WORK TO COMPLETE: Check each line of the entries below for the word "question", and copy out the ones that have it.

━━ THE RECORDS

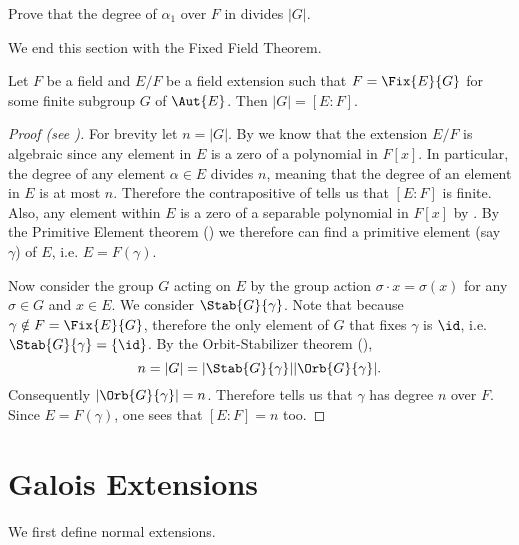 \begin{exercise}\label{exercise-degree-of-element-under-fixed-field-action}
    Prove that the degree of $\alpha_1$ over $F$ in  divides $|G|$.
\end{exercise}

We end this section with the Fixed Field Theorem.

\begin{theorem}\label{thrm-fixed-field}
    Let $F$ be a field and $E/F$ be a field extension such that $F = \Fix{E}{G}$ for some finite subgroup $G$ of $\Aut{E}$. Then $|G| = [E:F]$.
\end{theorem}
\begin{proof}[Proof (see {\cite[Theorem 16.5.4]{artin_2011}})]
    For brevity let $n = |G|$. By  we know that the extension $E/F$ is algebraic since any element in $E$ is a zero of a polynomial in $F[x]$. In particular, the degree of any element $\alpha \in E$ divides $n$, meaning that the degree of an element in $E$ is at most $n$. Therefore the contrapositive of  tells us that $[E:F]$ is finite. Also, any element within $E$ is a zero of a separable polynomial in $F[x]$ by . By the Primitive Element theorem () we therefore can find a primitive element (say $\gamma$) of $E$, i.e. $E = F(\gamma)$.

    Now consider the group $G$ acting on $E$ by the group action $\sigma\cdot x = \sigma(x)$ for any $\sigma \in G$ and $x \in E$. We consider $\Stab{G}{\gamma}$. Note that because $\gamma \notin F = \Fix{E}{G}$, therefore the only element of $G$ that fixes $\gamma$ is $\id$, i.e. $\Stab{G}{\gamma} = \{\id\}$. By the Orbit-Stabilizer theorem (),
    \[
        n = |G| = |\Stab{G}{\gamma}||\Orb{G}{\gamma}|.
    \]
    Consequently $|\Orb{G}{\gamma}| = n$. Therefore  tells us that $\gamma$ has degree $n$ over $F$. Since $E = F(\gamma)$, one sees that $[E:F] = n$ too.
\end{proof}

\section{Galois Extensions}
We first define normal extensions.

━━━━
━━ THE RECORDS

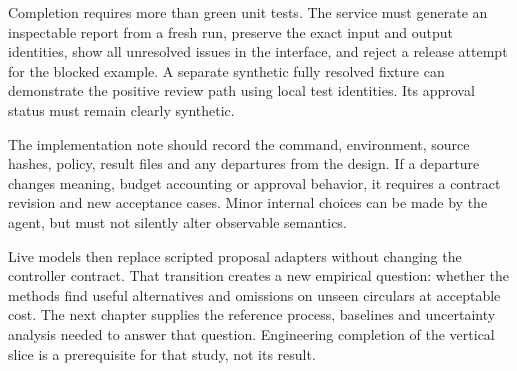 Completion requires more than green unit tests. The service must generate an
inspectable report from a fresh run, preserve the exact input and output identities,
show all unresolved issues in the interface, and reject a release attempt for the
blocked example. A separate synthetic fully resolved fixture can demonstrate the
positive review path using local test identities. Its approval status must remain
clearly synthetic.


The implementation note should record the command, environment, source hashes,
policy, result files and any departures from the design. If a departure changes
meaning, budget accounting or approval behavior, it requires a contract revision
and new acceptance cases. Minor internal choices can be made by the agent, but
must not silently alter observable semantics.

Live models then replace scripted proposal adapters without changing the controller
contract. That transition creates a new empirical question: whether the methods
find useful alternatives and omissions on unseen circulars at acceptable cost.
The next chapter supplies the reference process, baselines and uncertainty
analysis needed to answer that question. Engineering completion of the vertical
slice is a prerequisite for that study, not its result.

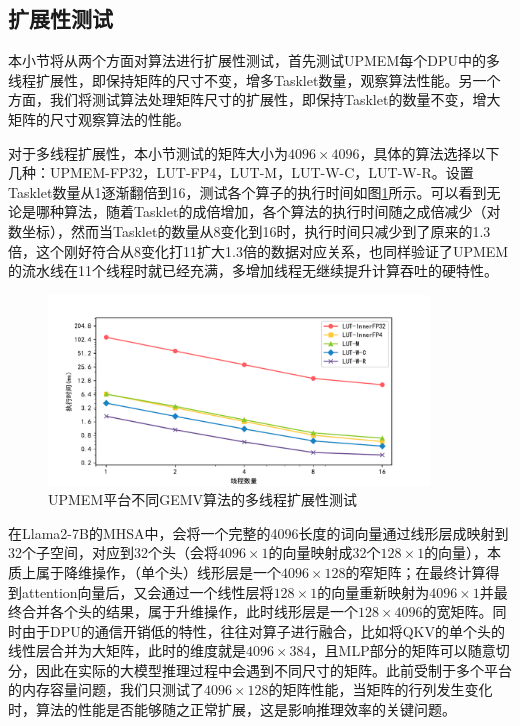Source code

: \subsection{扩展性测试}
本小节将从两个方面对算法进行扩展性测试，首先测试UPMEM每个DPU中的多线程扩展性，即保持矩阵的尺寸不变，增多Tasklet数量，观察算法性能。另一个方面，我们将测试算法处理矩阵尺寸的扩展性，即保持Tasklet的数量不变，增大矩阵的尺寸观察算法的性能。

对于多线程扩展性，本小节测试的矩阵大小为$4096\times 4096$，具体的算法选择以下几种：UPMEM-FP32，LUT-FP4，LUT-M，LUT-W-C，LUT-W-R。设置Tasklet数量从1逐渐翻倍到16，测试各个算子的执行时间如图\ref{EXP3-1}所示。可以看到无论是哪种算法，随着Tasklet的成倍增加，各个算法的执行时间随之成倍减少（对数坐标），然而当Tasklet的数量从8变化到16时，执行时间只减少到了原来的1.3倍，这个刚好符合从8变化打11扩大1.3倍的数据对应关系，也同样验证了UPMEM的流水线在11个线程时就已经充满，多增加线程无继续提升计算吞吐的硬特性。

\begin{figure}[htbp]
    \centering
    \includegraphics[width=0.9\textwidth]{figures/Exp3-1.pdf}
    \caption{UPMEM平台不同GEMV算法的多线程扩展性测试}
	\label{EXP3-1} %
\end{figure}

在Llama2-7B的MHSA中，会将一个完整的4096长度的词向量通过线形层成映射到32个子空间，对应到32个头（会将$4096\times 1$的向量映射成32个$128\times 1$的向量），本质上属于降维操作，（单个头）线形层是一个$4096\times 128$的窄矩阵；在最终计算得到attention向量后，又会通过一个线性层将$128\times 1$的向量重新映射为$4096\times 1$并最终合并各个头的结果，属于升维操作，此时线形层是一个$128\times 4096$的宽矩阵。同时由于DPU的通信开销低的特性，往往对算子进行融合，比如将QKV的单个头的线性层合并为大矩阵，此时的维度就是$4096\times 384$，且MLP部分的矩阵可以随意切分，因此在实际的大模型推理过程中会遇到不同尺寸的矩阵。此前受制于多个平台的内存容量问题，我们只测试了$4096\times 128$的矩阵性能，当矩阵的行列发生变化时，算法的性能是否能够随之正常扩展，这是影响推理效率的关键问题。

━━━━

EXPECTED ANSWER:
contract. That transition creates a new empirical question: whether the methods
analysis needed to answer that question. Engineering completion of the vertical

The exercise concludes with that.